The first line of this article goes “A group of American aerospace engineers have written a book on how to defend the earth against alien invasion.” I have to ask… why would an alien race bother?
Many science fiction stories use an alien invasion as their main premise, but how likely is that, really? Even if we postulate that intelligent species are a dime a dozen in this corner of the galaxy, why would any alien race decide to move in on Earth?
When you strip away all of the nonsense and rhetoric around war, humans have always fought either for resources (usually land), or out of fear, rational or otherwise, that someone else was going to attack them. (Certain leaders might have encouraged that fear for their own reasons — an external enemy is a proven way to rally people behind even an unpopular leader, as the aftermath of the World Trade Center attacks demonstrated all too well — but it was the populace’s fear that allowed George W. Bush to take the US to war.)

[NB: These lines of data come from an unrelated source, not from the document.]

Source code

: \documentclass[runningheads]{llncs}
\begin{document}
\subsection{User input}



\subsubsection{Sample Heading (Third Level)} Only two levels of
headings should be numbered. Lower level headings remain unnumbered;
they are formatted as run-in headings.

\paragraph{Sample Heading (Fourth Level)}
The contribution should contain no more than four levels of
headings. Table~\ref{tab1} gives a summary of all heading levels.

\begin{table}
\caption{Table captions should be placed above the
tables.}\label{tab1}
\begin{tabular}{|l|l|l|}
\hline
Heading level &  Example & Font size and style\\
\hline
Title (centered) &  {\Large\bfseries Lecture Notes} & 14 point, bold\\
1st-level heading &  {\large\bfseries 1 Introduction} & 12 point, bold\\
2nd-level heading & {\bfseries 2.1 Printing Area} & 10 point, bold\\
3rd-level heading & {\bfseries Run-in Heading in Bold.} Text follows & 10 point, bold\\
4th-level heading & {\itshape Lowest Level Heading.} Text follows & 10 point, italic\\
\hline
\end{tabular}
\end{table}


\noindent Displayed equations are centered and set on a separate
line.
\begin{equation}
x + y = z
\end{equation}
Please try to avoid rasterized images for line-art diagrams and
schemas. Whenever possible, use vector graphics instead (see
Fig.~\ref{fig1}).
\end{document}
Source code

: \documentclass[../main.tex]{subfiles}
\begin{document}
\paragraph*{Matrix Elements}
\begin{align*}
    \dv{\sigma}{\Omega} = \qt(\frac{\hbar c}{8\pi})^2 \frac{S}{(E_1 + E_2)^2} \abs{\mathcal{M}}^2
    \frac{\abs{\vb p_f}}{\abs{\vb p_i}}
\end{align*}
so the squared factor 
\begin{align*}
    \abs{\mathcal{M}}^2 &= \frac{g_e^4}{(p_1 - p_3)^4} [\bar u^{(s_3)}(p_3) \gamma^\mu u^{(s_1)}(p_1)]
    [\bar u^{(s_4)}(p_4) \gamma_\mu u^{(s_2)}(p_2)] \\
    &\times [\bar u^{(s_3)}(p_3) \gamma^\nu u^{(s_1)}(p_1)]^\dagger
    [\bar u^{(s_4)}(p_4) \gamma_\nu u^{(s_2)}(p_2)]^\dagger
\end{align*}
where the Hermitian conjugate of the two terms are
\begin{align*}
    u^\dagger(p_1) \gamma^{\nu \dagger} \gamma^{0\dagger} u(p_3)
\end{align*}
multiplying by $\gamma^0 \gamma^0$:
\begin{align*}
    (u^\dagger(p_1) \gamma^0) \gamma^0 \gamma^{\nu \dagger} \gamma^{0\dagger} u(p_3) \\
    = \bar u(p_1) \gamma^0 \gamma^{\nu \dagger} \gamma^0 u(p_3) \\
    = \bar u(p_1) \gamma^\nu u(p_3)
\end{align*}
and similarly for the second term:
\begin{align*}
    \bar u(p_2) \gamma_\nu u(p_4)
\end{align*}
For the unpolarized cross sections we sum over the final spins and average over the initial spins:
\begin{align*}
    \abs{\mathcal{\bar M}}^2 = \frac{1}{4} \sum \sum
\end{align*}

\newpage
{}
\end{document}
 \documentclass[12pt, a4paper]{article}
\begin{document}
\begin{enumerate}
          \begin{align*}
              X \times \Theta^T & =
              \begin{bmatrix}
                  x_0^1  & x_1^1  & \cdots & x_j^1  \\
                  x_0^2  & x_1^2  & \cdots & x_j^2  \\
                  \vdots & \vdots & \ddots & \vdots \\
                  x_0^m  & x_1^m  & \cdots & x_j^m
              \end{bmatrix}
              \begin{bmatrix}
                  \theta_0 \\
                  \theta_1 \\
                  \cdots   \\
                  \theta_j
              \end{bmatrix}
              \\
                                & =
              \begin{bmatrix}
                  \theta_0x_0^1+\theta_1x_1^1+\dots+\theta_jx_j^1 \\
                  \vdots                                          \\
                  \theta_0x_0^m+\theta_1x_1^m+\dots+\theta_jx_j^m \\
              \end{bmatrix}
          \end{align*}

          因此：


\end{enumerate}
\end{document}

Think about it. If an alien race has achieved a level of space travel that would allow them to visit Earth at all, then they could also visit any other planet in this solar system that they want. They’ve got the physical resources of an entire solar system to call on, at the very least, and all the energy of the star in the center of it. With those and their technology, they could presumably make just about anything they need or desire. So we don’t have anything they’d want, and could be no threat to them. Why would they bother even glancing at Earth, let alone spend the time to invade us?
The only scenario that I could see as (possibly) viable is one where they’re invading specifically because we’re here — that for some reason, human meat is a delicacy to them. (If you try to tell me that they want us for our brains, I’ll laugh in your face.) But since they would have to have evolved in a different solar system entirely, we’d probably poison them outright, and if not, I’m sure we’d all taste like chicken.
Sorry guys, your paranoid fantasies just don’t wash, even for an armchair-scientist geek.